I was thinking of getting out the Christmas decorations. Maybe that will help. It is the last month of the year and I guess I should be making my goals for 2011, which I did think about when my daughter told me she had her goals for 2011. But my recent vacation in the Allegheny cabin has thrown me for a loop and I am in this weird limbo of my life. For the longest time I thought I wanted to live in a cabin in the woods. I thought about saving up to buy land and build a small cabin in the country. Close to the man I love so it would be easier for us to see each other. And I do not want to jinx our future by "assuming" anything, but if I don't "assume" am I manifesting that we would not live together or get married? I am in a juxtaposition. So as a Capricorn and an analyst, I tackled my goal like a "project". Doing lots and lots of research, even creating this blog to share what I learn with others that wish to do the same. To build a self-sufficient lifestyle. I even got caught up a little in the "survivalist" mode for a little while.
Don't get me wrong, I still plan on the Self-Sufficient lifestyle. And I will keep water, canned goods, etc. stocked "just in case". But I think I have watered down my plans a bit. I do love the cooking from scratch methods. But after 5 or 6 tries for some reason I just can't bake a good bread!!! It has disappointed me! I want chickens and goats but I could never handle it if something killed them. I know I could live with less electricity off grid on Solar. So I am not abandoning my dreams. I will just work toward them slower than I had planned.
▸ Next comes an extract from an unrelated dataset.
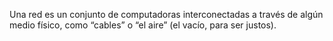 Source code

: Una red es un conjunto de computadoras interconectadas a través de algún medio físico, como “cables” o “el aire” (el vacío, para ser justos).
I still love my life. I am the most blessed woman I know! The house I am currently in is the most comfortable I have been in for years now and really feels like a home to me. And as long as Wegman's makes all kinds of fabulous bread, I really don't have to wait 2 days to bake my own. As a Capricorn, I will continue to trudge on like the mountain goat that I am climbing those mountains. I am just not sure what mountain I am on.